Haunted Hotel, dalla mente di Matt Roller (scrittore della celebre Rick and Morty) e fruibile su Netflix dal 19 settembre, segue la classica struttura di una sitcom: all’interno del contesto familiare dell’hotel, si assiste all’avvicendarsi di situazioni al limite, dall’assenza improvvisa di elettricità ad infestazioni di demoni; il tutto accompagnato da svariate gag dei protagonisti.
Oltre alla presenza di numerosi fantasmi, solo alcuni dei quali compariranno con maggior frequenza negli episodi e ancora un numero inferiore avrà un approfondimento della sua storia – vedi ad esempio Annabelle la fidanzata di Ben, figlio della protagonista – fondamentalmente, si tratta di una serie con cast corale, la cui storia ruota intorno a Katherine, i suoi figli – Ben e Esther -, il fratello fantasma Nathan e Abaddon, un demone intrappolato nel corpo di un bambino del XVIII secolo.
Seguendo un po’ i canonici ruoli da sitcom Katherine incarna la madre single che con fatica tenta di gestire un hotel a dir poco ingestibile e allo stesso tempo deve evitare che il resto della famiglia crei guai. Il fratello Nathan racchiude in sé il ruolo del tipico padre, poco utile nella gestione pratica – e questo non solo perché da buon fantasma non può toccare nulla – ma sempre pronto alla prossima avventura strampalata con i nipoti, principalmente Esther.

In termini di comicità Haunted Hotel non risulta estremamente innovativo, come non lo è stato Rick and Morty tra l’altro, mantenendosi su una tipologia di umorismo sì surreale, ma non arguta, che segue quasi in toto lo stile della maggior parte delle sitcom, animate e non, dell’attuale panorama seriale. Nonostante i momenti comici si susseguano molto rapidamente, infatti, non sempre le battute riescono a sortire l’effetto desiderato, lasciando in alcuni casi gli spettatori interdetti.
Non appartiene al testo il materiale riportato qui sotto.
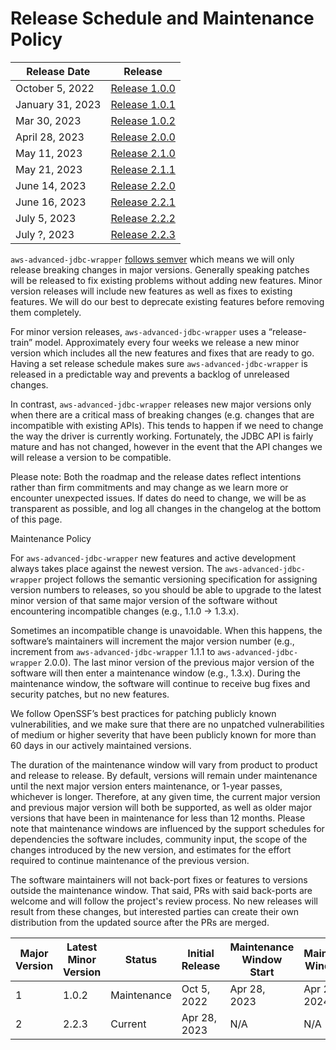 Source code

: # Release Schedule and Maintenance Policy

| Release Date     | Release                                                                                    |
|------------------|--------------------------------------------------------------------------------------------|
| October 5, 2022  | [Release 1.0.0](https://github.com/awslabs/`aws-advanced-jdbc-wrapper`/releases/tag/1.0.0) |  
| January 31, 2023 | [Release 1.0.1](https://github.com/awslabs/`aws-advanced-jdbc-wrapper`/releases/tag/1.0.1) | 
| Mar 30, 2023     | [Release 1.0.2](https://github.com/awslabs/`aws-advanced-jdbc-wrapper`/releases/tag/1.0.2) |
| April 28, 2023   | [Release 2.0.0](https://github.com/awslabs/`aws-advanced-jdbc-wrapper`/releases/tag/2.0.0) |  
| May 11, 2023     | [Release 2.1.0](https://github.com/awslabs/`aws-advanced-jdbc-wrapper`/releases/tag/2.1.0) |
| May 21, 2023     | [Release 2.1.1](https://github.com/awslabs/`aws-advanced-jdbc-wrapper`/releases/tag/2.1.1) |
| June 14, 2023    | [Release 2.2.0](https://github.com/awslabs/`aws-advanced-jdbc-wrapper`/releases/tag/2.2.0) |
| June 16, 2023    | [Release 2.2.1](https://github.com/awslabs/`aws-advanced-jdbc-wrapper`/releases/tag/2.2.1) |
| July 5, 2023     | [Release 2.2.2](https://github.com/awslabs/`aws-advanced-jdbc-wrapper`/releases/tag/2.2.2) |
| July ?, 2023     | [Release 2.2.3](https://github.com/awslabs/`aws-advanced-jdbc-wrapper`/releases/tag/2.2.3) |

``aws-advanced-jdbc-wrapper`` [follows semver](https://semver.org/#semantic-versioning-200) which means we will only
release breaking changes in major versions. Generally speaking patches will be released to fix existing problems without
adding new features. Minor version releases will include new features as well as fixes to existing features. We will do
our
best to deprecate existing features before removing them completely.

For minor version releases, `aws-advanced-jdbc-wrapper` uses a “release-train” model. Approximately every four weeks we
release a new minor version which includes all the new features and fixes that are ready to go.
Having a set release schedule makes sure ``aws-advanced-jdbc-wrapper`` is released in a predictable way and prevents a
backlog of unreleased changes.

In contrast, `aws-advanced-jdbc-wrapper` releases new major versions only when there are a critical mass of
breaking changes (e.g. changes that are incompatible with existing APIs). This tends to happen if we need to
change the way the driver is currently working. Fortunately, the JDBC API is fairly mature and has not changed, however
in the event that the API changes we will release a version to be compatible.

Please note: Both the roadmap and the release dates reflect intentions rather than firm commitments and may change
as we learn more or encounter unexpected issues. If dates do need to change, we will be as transparent as possible,
and log all changes in the changelog at the bottom of this page.

Maintenance Policy

For `aws-advanced-jdbc-wrapper` new features and active development always takes place against the newest version.
The `aws-advanced-jdbc-wrapper` project follows the semantic versioning specification for assigning version numbers
to releases, so you should be able to upgrade to the latest minor version of that same major version of the
software without encountering incompatible changes (e.g., 1.1.0 → 1.3.x).

Sometimes an incompatible change is unavoidable. When this happens, the software’s maintainers will increment
the major version number (e.g., increment from `aws-advanced-jdbc-wrapper` 1.1.1 to `aws-advanced-jdbc-wrapper` 2.0.0).
The last minor version of the previous major version of the software will then enter a maintenance window
(e.g., 1.3.x). During the maintenance window, the software will continue to receive bug fixes and security patches,
but no new features.

We follow OpenSSF’s best practices for patching publicly known vulnerabilities, and we make sure that there are
no unpatched vulnerabilities of medium or higher severity that have been publicly known for more than 60 days
in our actively maintained versions.

The duration of the maintenance window will vary from product to product and release to release.
By default, versions will remain under maintenance until the next major version enters maintenance,
or 1-year passes, whichever is longer. Therefore, at any given time, the current major version and
previous major version will both be supported, as well as older major versions that have been in maintenance
for less than 12 months. Please note that maintenance windows are influenced by the support schedules for
dependencies the software includes, community input, the scope of the changes introduced by the new version,
and estimates for the effort required to continue maintenance of the previous version.

The software maintainers will not back-port fixes or features to versions outside the maintenance window.
That said, PRs with said back-ports are welcome and will follow the project's review process.
No new releases will result from these changes, but interested parties can create their own distribution
from the updated source after the PRs are merged.

| Major Version | Latest Minor Version | Status      | Initial Release | Maintenance Window Start | Maintenance Window End |
|---------------|----------------------|-------------|-----------------|--------------------------|------------------------|
| 1             | 1.0.2                | Maintenance | Oct 5, 2022     | Apr 28, 2023             | Apr 28, 2024           | 
| 2             | 2.2.3                | Current     | Apr 28, 2023    | N/A                      | N/A                    | 
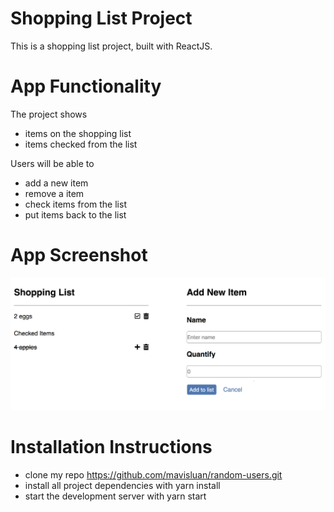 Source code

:# Shopping List Project 

This is a shopping list project, built with ReactJS.


# App Functionality

The project shows
- items on the shopping list
- items checked from the list

Users will be able to 
- add a new item
- remove a item
- check items from the list 
- put items back to the list


# App Screenshot

![](src/screenshot.png)


# Installation Instructions
- clone my repo https://github.com/mavisluan/random-users.git
- install all project dependencies with yarn install
- start the development server with yarn start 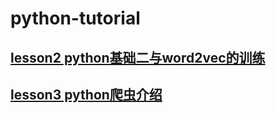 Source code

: # python-tutorial

## [lesson2 python基础二与word2vec的训练](https://github.com/ashengtx/python-tutorial/blob/master/lesson2/lesson2.md)

## [lesson3 python爬虫介绍](https://github.com/ashengtx/python-tutorial/blob/master/lesson3/readme.md)
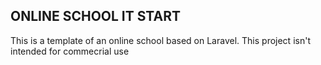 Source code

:## ONLINE SCHOOL IT START

This is a template of an online school based on Laravel. This project isn't intended for commecrial use
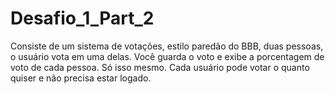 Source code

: Desafio_1_Part_2
================

Consiste de um sistema de votações, estilo paredão do BBB, duas pessoas, o usuário vota em uma delas. Você guarda o voto e exibe a porcentagem de voto de cada pessoa. Só isso mesmo. Cada usuário pode votar o quanto quiser e não precisa estar logado.
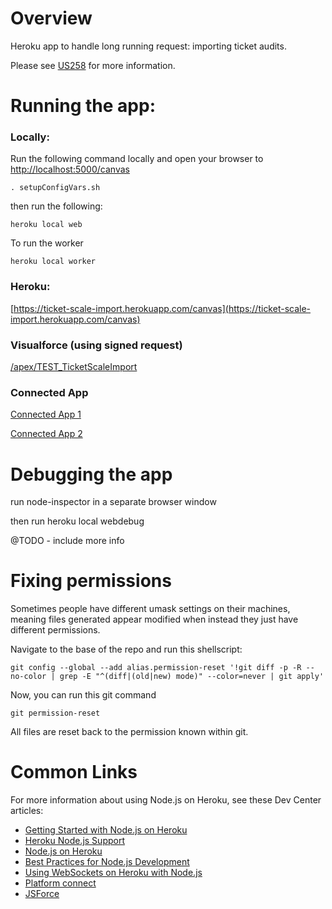 # Overview

Heroku app to handle long running request: importing ticket audits.

Please see [US258](https://rally1.rallydev.com/#/58107682671d/detail/userstory/61061019169) for more information.



# Running the app:

### Locally:
Run the following command locally and open your browser to [http://localhost:5000/canvas](http://localhost:5000/canvas)

	. setupConfigVars.sh
	
then run the following:

	heroku local web
	
To run the worker

	heroku local worker
	

### Heroku:

[https://ticket-scale-import.herokuapp.com/canvas](https://ticket-scale-import.herokuapp.com/canvas)

### Visualforce (using signed request)

[/apex/TEST_TicketScaleImport](https://lne--dev0--c.cs2.visual.force.com/apex/TEST_TicketScaleImport)

### Connected App

[Connected App 1](https://lne--dev0.cs2.my.salesforce.com/app/mgmt/forceconnectedapps/forceAppDetail.apexp?applicationId=06PR00000008RAl&notify=true&id=0CiR00000004Krr)

[Connected App 2](https://lne--dev0.cs2.my.salesforce.com/_ui/core/application/force/connectedapp/ForceConnectedApplicationPage/d?applicationId=06PR00000008RAl)


# Debugging the app

run node-inspector in a separate browser window

then run heroku local webdebug

@TODO - include more info

# Fixing permissions

Sometimes people have different umask settings on their machines, meaning files generated appear modified when instead they just have different permissions.

Navigate to the base of the repo and run this shellscript:

	git config --global --add alias.permission-reset '!git diff -p -R --no-color | grep -E "^(diff|(old|new) mode)" --color=never | git apply'

Now, you can run this git command 

	git permission-reset

All files are reset back to the permission known within git.


# Common Links

For more information about using Node.js on Heroku, see these Dev Center articles:

- [Getting Started with Node.js on Heroku](https://devcenter.heroku.com/articles/getting-started-with-nodejs)
- [Heroku Node.js Support](https://devcenter.heroku.com/articles/nodejs-support)
- [Node.js on Heroku](https://devcenter.heroku.com/categories/nodejs)
- [Best Practices for Node.js Development](https://devcenter.heroku.com/articles/node-best-practices)
- [Using WebSockets on Heroku with Node.js](https://devcenter.heroku.com/articles/node-websockets)
- [Platform connect](https://developer.salesforce.com/docs/atlas.en-us.platform_connect.meta/platform_connect/canvas_app_oauth_code_example.htm)
- [JSForce](https://jsforce.github.io/document/) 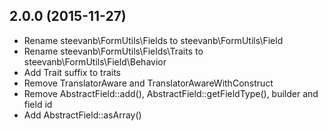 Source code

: 2.0.0 (2015-11-27)
------------------

- Rename steevanb\FormUtils\Fields to steevanb\FormUtils\Field
- Rename steevanb\FormUtils\Fields\Traits to steevanb\FormUtils\Field\Behavior
- Add Trait suffix to traits
- Remove TranslatorAware and TranslatorAwareWithConstruct
- Remove AbstractField::add(), AbstractField::getFieldType(), builder and field id
- Add AbstractField::asArray()
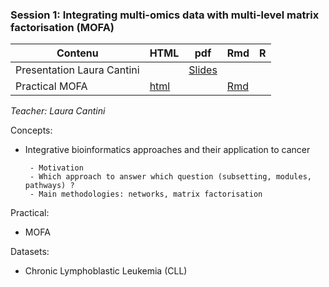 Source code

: ### Session 1: Integrating multi-omics data with multi-level matrix factorisation (MOFA)
        
| Contenu | HTML | pdf | Rmd | R |
|--------------------------------------------------|------|------|-----|-----|
| Presentation Laura Cantini |  | [Slides](../../2019/Session2-3/Cantini_DU-Bii_module6.pdf) |  |
| Practical MOFA | [html](../../2019/Session2-3/practical_MOFA.html) |  | [Rmd](../../2020/session1-2/practical_MOFA.Rmd) |

*Teacher: Laura Cantini*

Concepts:

- Integrative bioinformatics approaches and their application to cancer 

       - Motivation  
       - Which approach to answer which question (subsetting, modules, pathways) ?  
       - Main methodologies: networks, matrix factorisation  

Practical:

- MOFA

Datasets:
- Chronic Lymphoblastic Leukemia (CLL)

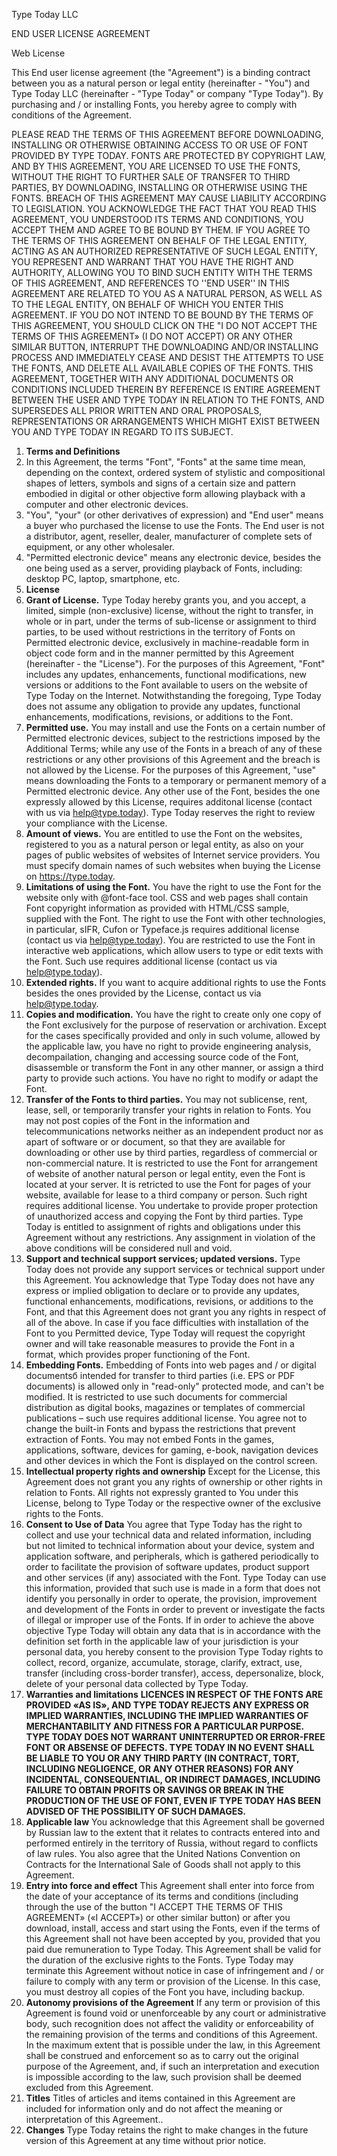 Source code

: Type Today LLC

END USER LICENSE AGREEMENT

Web License

This End user license agreement (the "Agreement") is a binding contract between you as a natural person or legal entity (hereinafter - "You") and Type Today LLC (hereinafter - "Type Today" or company "Type Today"). By purchasing and / or installing Fonts, you hereby agree to comply with conditions of the Agreement.

PLEASE READ THE TERMS OF THIS AGREEMENT BEFORE DOWNLOADING, INSTALLING OR OTHERWISE OBTAINING ACCESS TO OR USE OF FONT PROVIDED BY TYPE TODAY. FONTS ARE PROTECTED BY COPYRIGHT LAW, AND BY THIS AGREEMENT, YOU ARE LICENSED TO USE THE FONTS, WITHOUT THE RIGHT TO FURTHER SALE OF TRANSFER TO THIRD PARTIES, BY DOWNLOADING, INSTALLING OR OTHERWISE USING THE FONTS. BREACH OF THIS AGREEMENT MAY CAUSE LIABILITY ACCORDING TO LEGISLATION. YOU ACKNOWLEDGE THE FACT THAT YOU READ THIS AGREEMENT, YOU UNDERSTOOD ITS TERMS AND CONDITIONS, YOU ACCEPT THEM AND AGREE TO BE BOUND BY THEM. IF YOU AGREE TO THE TERMS OF THIS AGREEMENT ON BEHALF OF THE LEGAL ENTITY, ACTING AS AN AUTHORIZED REPRESENTATIVE OF SUCH LEGAL ENTITY, YOU REPRESENT AND WARRANT THAT YOU HAVE THE RIGHT AND AUTHORITY, ALLOWING YOU TO BIND SUCH ENTITY WITH THE TERMS OF THIS AGREEMENT, AND REFERENCES TO ''END USER'' IN THIS AGREEMENT ARE RELATED TO YOU AS A NATURAL PERSON, AS WELL AS TO THE LEGAL ENTITY, ON BEHALF OF WHICH YOU ENTER THIS AGREEMENT. IF YOU DO NOT INTEND TO BE BOUND BY THE TERMS OF THIS AGREEMENT, YOU SHOULD CLICK ON THE "I DO NOT ACCEPT THE TERMS OF THIS AGREEMENT» (I DO NOT ACCEPT) OR ANY OTHER SIMILAR BUTTON, INTERRUPT THE DOWNLOADING AND/OR INSTALLING PROCESS AND IMMEDIATELY CEASE AND DESIST THE ATTEMPTS TO USE THE FONTS, AND DELETE ALL AVAILABLE COPIES OF THE FONTS. THIS AGREEMENT, TOGETHER WITH ANY ADDITIONAL DOCUMENTS OR CONDITIONS INCLUDED THEREIN BY REFERENCE IS ENTIRE AGREEMENT BETWEEN THE USER AND TYPE TODAY IN RELATION TO THE FONTS, AND SUPERSEDES ALL PRIOR WRITTEN AND ORAL PROPOSALS, REPRESENTATIONS OR ARRANGEMENTS WHICH MIGHT EXIST BETWEEN YOU AND TYPE TODAY IN REGARD TO ITS SUBJECT.

1. **Terms and Definitions**
  1. In this Agreement, the terms "Font", "Fonts" at the same time mean, depending on the context, ordered system of stylistic and compositional shapes of letters, symbols and signs of a certain size and pattern embodied in digital or other objective form allowing playback with a computer and other electronic devices.
  1. "You", "your" (or other derivatives of expression) and "End user" means a buyer who purchased the license to use the Fonts. The End user is not a distributor, agent, reseller, dealer, manufacturer of complete sets of equipment, or any other wholesaler.
  1. "Permitted electronic device" means any electronic device, besides the one being used as a server, providing playback of Fonts, including: desktop PC, laptop, smartphone, etc.
1. **License**
  1. **Grant of License.** Type Today hereby grants you, and you accept, a limited, simple (non-exclusive) license, without the right to transfer, in whole or in part, under the terms of sub-license or assignment to third parties, to be used without restrictions in the territory of Fonts on Permitted electronic device, exclusively in machine-readable form in object code form and in the manner permitted by this Agreement (hereinafter - the "License"). For the purposes of this Agreement, "Font" includes any updates, enhancements, functional modifications, new versions or additions to the Font available to users on the website of Type Today on the Internet. Notwithstanding the foregoing, Type Today does not assume any obligation to provide any updates, functional enhancements, modifications, revisions, or additions to the Font.
  1. **Permitted use.** You may install and use the Fonts on a certain number of Permitted electronic devices, subject to the restrictions imposed by the Additional Terms; while any use of the Fonts in a breach of any of these restrictions or any other provisions of this Agreement and the breach is not allowed by the License. For the purposes of this Agreement, "use" means downloading the Fonts to a temporary or permanent memory of a Permitted electronic device. Any other use of the Font, besides the one expressly allowed by this License, requires additonal license (contact with us via help@type.today). Type Today reserves the right to review your compliance with the License.
  1. **Amount of views.** You are entitled to use the Font on the websites, registered to you as a natural person or legal entity, as also on your pages of public websites of websites of Internet service providers. You must specify domain names of such websites when buying the License on https://type.today.
  1. **Limitations of using the Font.** You have the right to use the Font for the website only with @font-face tool. CSS and web pages shall contain Font copyright information as provided with HTML/CSS sample, supplied with the Font. The right to use the Font with other technologies, in particular, sIFR, Cufon or Typeface.js requires additional license (contact us via help@type.today). You are restricted to use the Font in interactive web applications, which allow users to type or edit texts with the Font. Such use requires additional license (contact us via help@type.today).
  1. **Extended rights.** If you want to acquire additional rights to use the Fonts besides the ones provided by the License, contact us via help@type.today.
  1. **Copies and modification.** You have the right to create only one copy of the Font exclusively for the purpose of reservation or archivation. Except for the cases specifically provided and only in such volume, allowed by the applicable law, you have no right to provide engineering analysis, decompailation, changing and accessing source code of the Font, disassemble or transform the Font in any other manner, or assign a third party to provide such actions. You have no right to modify or adapt the Font.
  1. **Transfer of the Fonts to third parties.** You may not sublicense, rent, lease, sell, or temporarily transfer your rights in relation to Fonts. You may not post copies of the Font in the information and telecommunications networks neither as an independent product nor as apart of software or or document, so that they are available for downloading or other use by third parties, regardless of commercial or non-commercial nature. It is restricted to use the Font for arrangement of website of another natural person or legal entity, even the Font is located at your server. It is retricted to use the Font for pages of your website, available for lease to a third company or person. Such right requires additional license. You undertake to provide proper protection of unauthorized access and copying the Font by third parties. Type Today is entitled to assignment of rights and obligations under this Agreement without any restrictions. Any assignment in violation of the above conditions will be considered null and void.
  1. **Support and technical support services; updated versions.** Type Today does not provide any support services or technical support under this Agreement. You acknowledge that Type Today does not have any express or implied obligation to declare or to provide any updates, functional enhancements, modifications, revisions, or additions to the Font, and that this Agreement does not grant you any rights in respect of all of the above. In case if you face difficulties with installation of the Font to you Permitted device, Type Today will request the copyright owner and will take reasonable measures to provide the Font in a format, which provides proper functioning of the Font.
  1. **Embedding Fonts.** Embedding of Fonts into web pages and / or digital documentsб intended for transfer to third parties (i.e. EPS or PDF documents) is allowed only in "read-only" protected mode, and can't be modified. It is restricted to use such documents for commercial distribution as digital books, magazines or templates of commercial publications – such use requires additional license. You agree not to change the built-in Fonts and bypass the restrictions that prevent extraction of Fonts. You may not embed Fonts in the games, applications, software, devices for gaming, e-book, navigation devices and other devices in which the Font is displayed on the control screen.
1. **Intellectual property rights and ownership**
  Except for the License, this Agreement does not grant you any rights of ownership or other rights in relation to Fonts. All rights not expressly granted to You under this License, belong to Type Today or the respective owner of the exclusive rights to the Fonts.
1. **Consent to Use of Data**
  You agree that Type Today has the right to collect and use your technical data and related information, including but not limited to technical information about your device, system and application software, and peripherals, which is gathered periodically to order to facilitate the provision of software updates, product support and other services (if any) associated with the Font. Type Today can use this information, provided that such use is made in a form that does not identify you personally in order to operate, the provision, improvement and development of the Fonts in order to prevent or investigate the facts of illegal or improper use of the Fonts. If in order to achieve the above objective Type Today will obtain any data that is in accordance with the definition set forth in the applicable law of your jurisdiction is your personal data, you hereby consent to the provision Type Today rights to collect, record, organize, accumulate, storage, clarify, extract, use, transfer (including cross-border transfer), access, depersonalize, block, delete of your personal data collected by Type Today.
1. **Warranties and limitations**
  **LICENCES IN RESPECT OF THE FONTS ARE PROVIDED «AS IS», AND TYPE TODAY REJECTS ANY EXPRESS OR IMPLIED WARRANTIES, INCLUDING THE IMPLIED WARRANTIES OF MERCHANTABILITY AND FITNESS FOR A PARTICULAR PURPOSE. TYPE TODAY DOES NOT WARRANT UNINTERRUPTED OR ERROR-FREE FONT OR ABSENSE OF DEFECTS. TYPE TODAY IN NO EVENT SHALL BE LIABLE TO YOU OR ANY THIRD PARTY (IN CONTRACT, TORT, INCLUDING NEGLIGENCE, OR ANY OTHER REASONS) FOR ANY INCIDENTAL, CONSEQUENTIAL, OR INDIRECT DAMAGES, INCLUDING FAILURE TO OBTAIN PROFITS OR SAVINGS OR BREAK IN THE PRODUCTION OF THE USE OF FONT, EVEN IF TYPE TODAY HAS BEEN ADVISED OF THE POSSIBILITY OF SUCH DAMAGES.**
1. **Applicable law**
  You acknowledge that this Agreement shall be governed by Russian law to the extent that it relates to contracts entered into and performed entirely in the territory of Russia, without regard to conflicts of law rules. You also agree that the United Nations Convention on Contracts for the International Sale of Goods shall not apply to this Agreement.
1. **Entry into force and effect**
  This Agreement shall enter into force from the date of your acceptance of its terms and conditions (including through the use of the button "I ACCEPT THE TERMS OF THIS AGREEMENT» («I ACCEPT») or other similar button) or after you download, install, access and start using the Fonts, even if the terms of this Agreement shall not have been accepted by you, provided that you paid due remuneration to Type Today. This Agreement shall be valid for the duration of the exclusive rights to the Fonts. Type Today may terminate this Agreement without notice in case of infringement and / or failure to comply with any term or provision of the License. In this case, you must destroy all copies of the Font you have, including backup.
1. **Autonomy provisions of the Agreement**
  If any term or provision of this Agreement is found void or unenforceable by any court or administrative body, such recognition does not affect the validity or enforceability of the remaining provision of the terms and conditions of this Agreement. In the maximum extent that is possible under the law, in this Agreement shall be construed and enforcement so as to carry out the original purpose of the Agreement, and, if such an interpretation and execution is impossible according to the law, such provision shall be deemed excluded from this Agreement.
1. **Titles**
  Titles of articles and items contained in this Agreement are included for information only and do not affect the meaning or interpretation of this Agreement..
1. **Changes**
  Type Today retains the right to make changes in the future version of this Agreement at any time without prior notice.
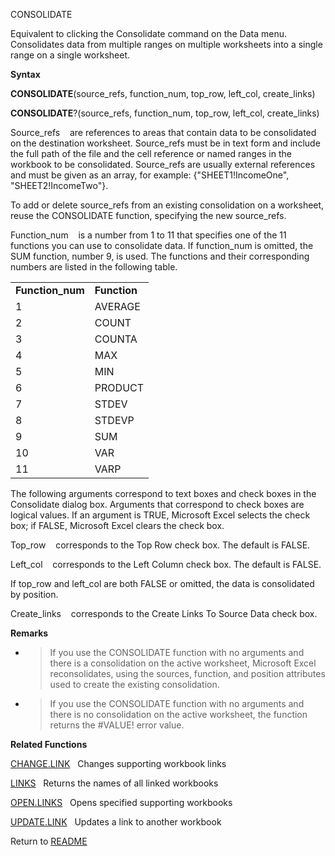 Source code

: CONSOLIDATE

Equivalent to clicking the Consolidate command on the Data menu.
Consolidates data from multiple ranges on multiple worksheets into a
single range on a single worksheet.

**Syntax**

**CONSOLIDATE**(source\_refs, function\_num, top\_row, left\_col,
create\_links)

**CONSOLIDATE**?(source\_refs, function\_num, top\_row, left\_col,
create\_links)

Source\_refs&nbsp;&nbsp;&nbsp;&nbsp;are references to areas that contain
data to be consolidated on the destination worksheet. Source\_refs must
be in text form and include the full path of the file and the cell
reference or named ranges in the workbook to be consolidated.
Source\_refs are usually external references and must be given as an
array, for example: {"SHEET1\!IncomeOne", "SHEET2\!IncomeTwo"}.

To add or delete source\_refs from an existing consolidation on a
worksheet, reuse the CONSOLIDATE function, specifying the new
source\_refs.

Function\_num&nbsp;&nbsp;&nbsp;&nbsp;is a number from 1 to 11 that
specifies one of the 11 functions you can use to consolidate data. If
function\_num is omitted, the SUM function, number 9, is used. The
functions and their corresponding numbers are listed in the following
table.

|                   |              |
| ----------------- | ------------ |
| **Function\_num** | **Function** |
| 1                 | AVERAGE      |
| 2                 | COUNT        |
| 3                 | COUNTA       |
| 4                 | MAX          |
| 5                 | MIN          |
| 6                 | PRODUCT      |
| 7                 | STDEV        |
| 8                 | STDEVP       |
| 9                 | SUM          |
| 10                | VAR          |
| 11                | VARP         |

The following arguments correspond to text boxes and check boxes in the
Consolidate dialog box. Arguments that correspond to check boxes are
logical values. If an argument is TRUE, Microsoft Excel selects the
check box; if FALSE, Microsoft Excel clears the check box.

Top\_row&nbsp;&nbsp;&nbsp;&nbsp;corresponds to the Top Row check box.
The default is FALSE.

Left\_col&nbsp;&nbsp;&nbsp;&nbsp;corresponds to the Left Column check
box. The default is FALSE.

If top\_row and left\_col are both FALSE or omitted, the data is
consolidated by position.

Create\_links&nbsp;&nbsp;&nbsp;&nbsp;corresponds to the Create Links To
Source Data check box.

**Remarks**

  - > If you use the CONSOLIDATE function with no arguments and there is
    > a consolidation on the active worksheet, Microsoft Excel
    > reconsolidates, using the sources, function, and position
    > attributes used to create the existing consolidation.

  - > If you use the CONSOLIDATE function with no arguments and there is
    > no consolidation on the active worksheet, the function returns the
    > \#VALUE\! error value.


**Related Functions**

[CHANGE.LINK](CHANGE.LINK.md)&nbsp;&nbsp;&nbsp;Changes supporting workbook links

[LINKS](LINKS.md)&nbsp;&nbsp;&nbsp;Returns the names of all linked workbooks

[OPEN.LINKS](OPEN.LINKS.md)&nbsp;&nbsp;&nbsp;Opens specified supporting workbooks

[UPDATE.LINK](UPDATE.LINK.md)&nbsp;&nbsp;&nbsp;Updates a link to another workbook



Return to [README](README.md)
Gli sketch più interessanti derivano proprio dai personaggi di Esther e Abaddon che attraverso il contrasto netto fra la loro figura, piccola e minuta, e la loro personalità, esplosiva e in molti frangenti oscura, riescono a far scappare facilmente le risate, in contrasto invece con i personaggi dello zio e di Ben il cui humour tende ad essere in alcune istanze più forzato.
La centralità dei due membri più giovani della famiglia (o apparentemente tali nel caso di Abaddon) è evidente anche nella struttura degli episodi: sono, infatti, loro a fornire per la maggior parte dei casi il motore delle avventure degli vari episodi, dagli adepti del culto di Abaddon che minacciano di causare un’apocalisse al desiderio di Esther di diventare popolare a scuola, che la porterà a regalare degli adorabili – ma desiderosi di conquistare il mondo – mostriciattoli.

Nonostante la morale degli episodi sia facilmente derivabile, la maggior parte del tempo essi si focalizzando sull’aspetto avventuroso e comico, faticando a far davvero sentire il messaggio che si vuole passare, complice anche la scarsa caratterizzazione dei personaggi. Al di fuori dei tropi da sitcom, il background dei protagonisti, come anche ciò che li motiva e li spinge ad agire, non viene approfondito, se non nelle ultime puntate dove si inizia a notare una spinta da parte della serie ad analizzare il rapporto fra Katherine e il fratello, raccontando delle difficoltà che lei ha attraversato a seguito della sua morte, e si intravede l’impatto che il trasferimento e l’assenza di un padre hanno su Esther. Si tratta, ovviamente, di piccoli sprazzi di caratterizzazione che non bastano a fornire un quadro reale dei personaggi, non permettendo quindi allo spettatore di creare un legame e di empatizzare con la storia che viene proposta, limitandosi ad un coinvolgimento superficiale.
É palpabile, invece, il desiderio di Matt Roller di sfruttare questa sua nuova creazione come una lettera d’amore al genere horror. Come già visto egregiamente in Rick and Morty, Haunted Hotel è costellata di citazioni al cinema dell’orrore: dal terzo episodio con il serial killer che ricorda Halloween e molti altri film slasher ad uno dei cloni di Ben che replica la celebre battuta di Jack Torrance in The Shining (“Here’s Johnny!”).
Si nota la cura con cui sono stati gestiti alcuni aspetti della serie, dall’animazione fluida al sopracitato desiderio di omaggiare – con uno stile ormai ben affermato e apprezzato dal pubblico – uno dei generi che più ha segnato il cinema mondiale, continuando ad essere ancor oggi veicolo di innovazione e progresso nel panorama cinematografico. É un peccato che, quindi, vi siano stati alcuni aspetti non completamente sviluppati che non hanno permesso ad Haunted Hotel di spiccare fra le ultime produzioni animate Netflix e soprattutto di non riuscire a rispettare le aspettative derivanti dall’avere come creatore lo scrittore di una delle serie animate più di successo degli ultimi tempi. Nel complesso, la serie è godibile e fornisce venti buoni minuti di intrattenimento ad episodio all’insegna del sovrannaturale, manca però la sagacia che aveva caratterizzato gli altri lavori di Roller.